Rassegnando le piattaforme di partecipazione, trasparenza e segnalazione civica emerge un pattern che vale la pena nominare esplicitamente: troppo spesso l'adozione di uno strumento digitale nasce come annuncio politico — un taglio del nastro, una conferenza stampa, una riga nel programma elettorale — più che come impegno strutturale a raccogliere e usare davvero quello che i cittadini segnalano. Il risultato è un'infrastruttura che sopravvive quanto l'entusiasmo di chi l'ha voluta, e che la prossima amministrazione eredita, ignora o sostituisce senza remore.
RecordTrac, a Oakland, ne è un esempio quasi da manuale: nato nel 2013 con la fanfara tipica della prima civic tech americana — tre borsisti di Code for America, elogiato come modello per altre città — è stato silenziosamente sostituito dalla stessa Oakland con il servizio commerciale NextRequest. Nessuno ha dichiarato il progetto un fallimento: è semplicemente uscito dai radar quando l'amministrazione e le priorità sono cambiate.

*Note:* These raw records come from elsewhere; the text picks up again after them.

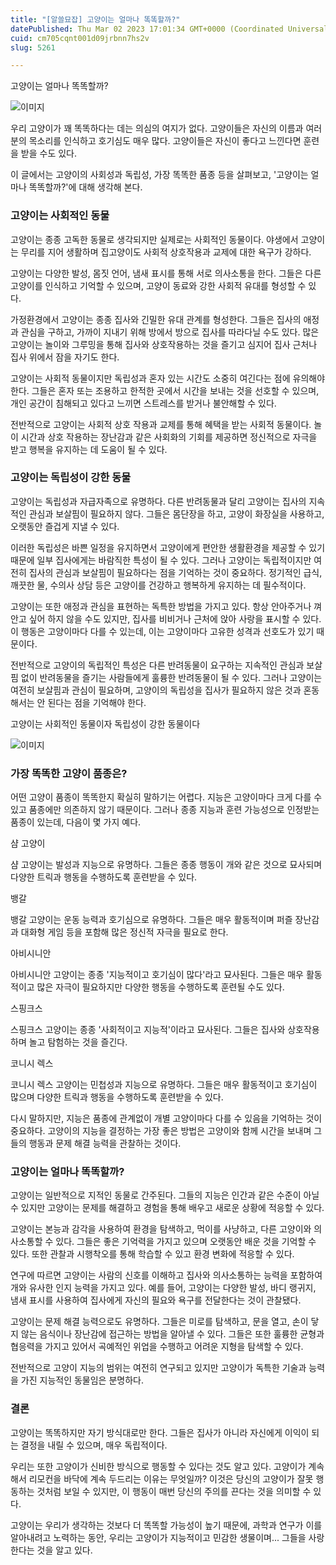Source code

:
 ```yaml
---
title: "[알쓸묘잡] 고양이는 얼마나 똑똑할까?"
datePublished: Thu Mar 02 2023 17:01:34 GMT+0000 (Coordinated Universal Time)
cuid: cm705cqnt001d09jrbnn7hs2v
slug: 5261

---
```



고양이는 얼마나 똑똑할까?

![이미지](https://cdn.hashnode.com/res/hashnode/image/upload/v1739258076017/3b3ef88f-e385-46f0-8143-f66fef5f8412.jpeg)

우리 고양이가 꽤 똑똑하다는 데는 의심의 여지가 없다. 고양이들은 자신의 이름과 여러분의 목소리를 인식하고 호기심도 매우 많다. 고양이들은 자신이 좋다고 느낀다면 훈련을 받을 수도 있다.

이 글에서는 고양이의 사회성과 독립성, 가장 똑똑한 품종 등을 살펴보고, '고양이는 얼마나 똑똑할까?'에 대해 생각해 본다.

### 고양이는 사회적인 동물

고양이는 종종 고독한 동물로 생각되지만 실제로는 사회적인 동물이다. 야생에서 고양이는 무리를 지어 생활하며 집고양이도 사회적 상호작용과 교제에 대한 욕구가 강하다.

고양이는 다양한 발성, 몸짓 언어, 냄새 표시를 통해 서로 의사소통을 한다. 그들은 다른 고양이를 인식하고 기억할 수 있으며, 고양이 동료와 강한 사회적 유대를 형성할 수 있다.

가정환경에서 고양이는 종종 집사와 긴밀한 유대 관계를 형성한다. 그들은 집사의 애정과 관심을 구하고, 가까이 지내기 위해 방에서 방으로 집사를 따라다닐 수도 있다. 많은 고양이는 놀이와 그루밍을 통해 집사와 상호작용하는 것을 즐기고 심지어 집사 근처나 집사 위에서 잠을 자기도 한다.

고양이는 사회적 동물이지만 독립성과 혼자 있는 시간도 소중히 여긴다는 점에 유의해야 한다. 그들은 혼자 또는 조용하고 한적한 곳에서 시간을 보내는 것을 선호할 수 있으며, 개인 공간이 침해되고 있다고 느끼면 스트레스를 받거나 불안해할 수 있다.

전반적으로 고양이는 사회적 상호 작용과 교제를 통해 혜택을 받는 사회적 동물이다. 놀이 시간과 상호 작용하는 장난감과 같은 사회화의 기회를 제공하면 정신적으로 자극을 받고 행복을 유지하는 데 도움이 될 수 있다.

### 고양이는 독립성이 강한 동물

고양이는 독립성과 자급자족으로 유명하다. 다른 반려동물과 달리 고양이는 집사의 지속적인 관심과 보살핌이 필요하지 않다. 그들은 몸단장을 하고, 고양이 화장실을 사용하고, 오랫동안 즐겁게 지낼 수 있다.

이러한 독립성은 바쁜 일정을 유지하면서 고양이에게 편안한 생활환경을 제공할 수 있기 때문에 일부 집사에게는 바람직한 특성이 될 수 있다. 그러나 고양이는 독립적이지만 여전히 집사의 관심과 보살핌이 필요하다는 점을 기억하는 것이 중요하다. 정기적인 급식, 깨끗한 물, 수의사 상담 등은 고양이를 건강하고 행복하게 유지하는 데 필수적이다.

고양이는 또한 애정과 관심을 표현하는 독특한 방법을 가지고 있다. 항상 안아주거나 껴안고 싶어 하지 않을 수도 있지만, 집사를 비비거나 근처에 앉아 사랑을 표시할 수 있다. 이 행동은 고양이마다 다를 수 있는데, 이는 고양이마다 고유한 성격과 선호도가 있기 때문이다.

전반적으로 고양이의 독립적인 특성은 다른 반려동물이 요구하는 지속적인 관심과 보살핌 없이 반려동물을 즐기는 사람들에게 훌륭한 반려동물이 될 수 있다. 그러나 고양이는 여전히 보살핌과 관심이 필요하며, 고양이의 독립성을 집사가 필요하지 않은 것과 혼동해서는 안 된다는 점을 기억해야 한다.

고양이는 사회적인 동물이자 독립성이 강한 동물이다

![이미지](https://cdn.hashnode.com/res/hashnode/image/upload/v1739258077679/aed90d6d-0033-495a-97b9-7773229fc557.jpeg)

### 가장 똑똑한 고양이 품종은?

어떤 고양이 품종이 똑똑한지 확실히 말하기는 어렵다. 지능은 고양이마다 크게 다를 수 있고 품종에만 의존하지 않기 때문이다. 그러나 종종 지능과 훈련 가능성으로 인정받는 품종이 있는데, 다음이 몇 가지 예다.

샴 고양이

샴 고양이는 발성과 지능으로 유명하다. 그들은 종종 행동이 개와 같은 것으로 묘사되며 다양한 트릭과 행동을 수행하도록 훈련받을 수 있다.

뱅갈

뱅갈 고양이는 운동 능력과 호기심으로 유명하다. 그들은 매우 활동적이며 퍼즐 장난감과 대화형 게임 등을 포함해 많은 정신적 자극을 필요로 한다.

아비시니안

아비시니안 고양이는 종종 '지능적이고 호기심이 많다'라고 묘사된다. 그들은 매우 활동적이고 많은 자극이 필요하지만 다양한 행동을 수행하도록 훈련될 수도 있다.

스핑크스

스핑크스 고양이는 종종 '사회적이고 지능적'이라고 묘사된다. 그들은 집사와 상호작용하며 놀고 탐험하는 것을 즐긴다.

코니시 렉스

코니시 렉스 고양이는 민첩성과 지능으로 유명하다. 그들은 매우 활동적이고 호기심이 많으며 다양한 트릭과 행동을 수행하도록 훈련받을 수 있다.

다시 말하지만, 지능은 품종에 관계없이 개별 고양이마다 다를 수 있음을 기억하는 것이 중요하다. 고양이의 지능을 결정하는 가장 좋은 방법은 고양이와 함께 시간을 보내며 그들의 행동과 문제 해결 능력을 관찰하는 것이다.

### 고양이는 얼마나 똑똑할까?

고양이는 일반적으로 지적인 동물로 간주된다. 그들의 지능은 인간과 같은 수준이 아닐 수 있지만 고양이는 문제를 해결하고 경험을 통해 배우고 새로운 상황에 적응할 수 있다.

고양이는 본능과 감각을 사용하여 환경을 탐색하고, 먹이를 사냥하고, 다른 고양이와 의사소통할 수 있다. 그들은 좋은 기억력을 가지고 있으며 오랫동안 배운 것을 기억할 수 있다. 또한 관찰과 시행착오를 통해 학습할 수 있고 환경 변화에 적응할 수 있다.

연구에 따르면 고양이는 사람의 신호를 이해하고 집사와 의사소통하는 능력을 포함하여 개와 유사한 인지 능력을 가지고 있다. 예를 들어, 고양이는 다양한 발성, 바디 랭귀지, 냄새 표시를 사용하여 집사에게 자신의 필요와 욕구를 전달한다는 것이 관찰됐다.

고양이는 문제 해결 능력으로도 유명하다. 그들은 미로를 탐색하고, 문을 열고, 손이 닿지 않는 음식이나 장난감에 접근하는 방법을 알아낼 수 있다. 그들은 또한 훌륭한 균형과 협응력을 가지고 있어서 곡예적인 위업을 수행하고 어려운 지형을 탐색할 수 있다.

전반적으로 고양이 지능의 범위는 여전히 연구되고 있지만 고양이가 독특한 기술과 능력을 가진 지능적인 동물임은 분명하다.

### 결론

고양이는 똑똑하지만 자기 방식대로만 한다. 그들은 집사가 아니라 자신에게 이익이 되는 결정을 내릴 수 있으며, 매우 독립적이다.

우리는 또한 고양이가 신비한 방식으로 행동할 수 있다는 것도 알고 있다. 고양이가 계속해서 리모컨을 바닥에 계속 두드리는 이유는 무엇일까? 이것은 당신의 고양이가 잘못 행동하는 것처럼 보일 수 있지만, 이 행동이 매번 당신의 주의를 끈다는 것을 의미할 수 있다.

고양이는 우리가 생각하는 것보다 더 똑똑할 가능성이 높기 때문에, 과학과 연구가 이를 알아내려고 노력하는 동안, 우리는 고양이가 지능적이고 민감한 생물이며... 그들을 사랑한다는 것을 알고 있다.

Anche FOIAonline, il portale federale statunitense chiuso nel 2023 dopo aver gestito 1,5 milioni di richieste in oltre un decennio, non è stato smantellato per inefficacia: è stato giudicato troppo costoso da mantenere nel momento in cui il bilancio ha smesso di essere una priorità politica. Il risultato è una perdita di capacità — la ricerca centralizzata su tutte le richieste federali — che nessuno strumento attuale ha ricostruito.
Lo stesso vale, su scala diversa, per il mercato italiano delle app di segnalazione civica: comuni che cambiano fornitore (da un servizio all'altro) a ogni rinnovo contrattuale, spesso senza obbligo di migrare lo storico delle segnalazioni già raccolte, che semplicemente evapora. E piattaforme una volta annunciate come il futuro della democrazia diretta, come DemocracyOS in Argentina, hanno visto lo sviluppo attivo ridursi drasticamente pochi anni dopo il picco di visibilità mediatica.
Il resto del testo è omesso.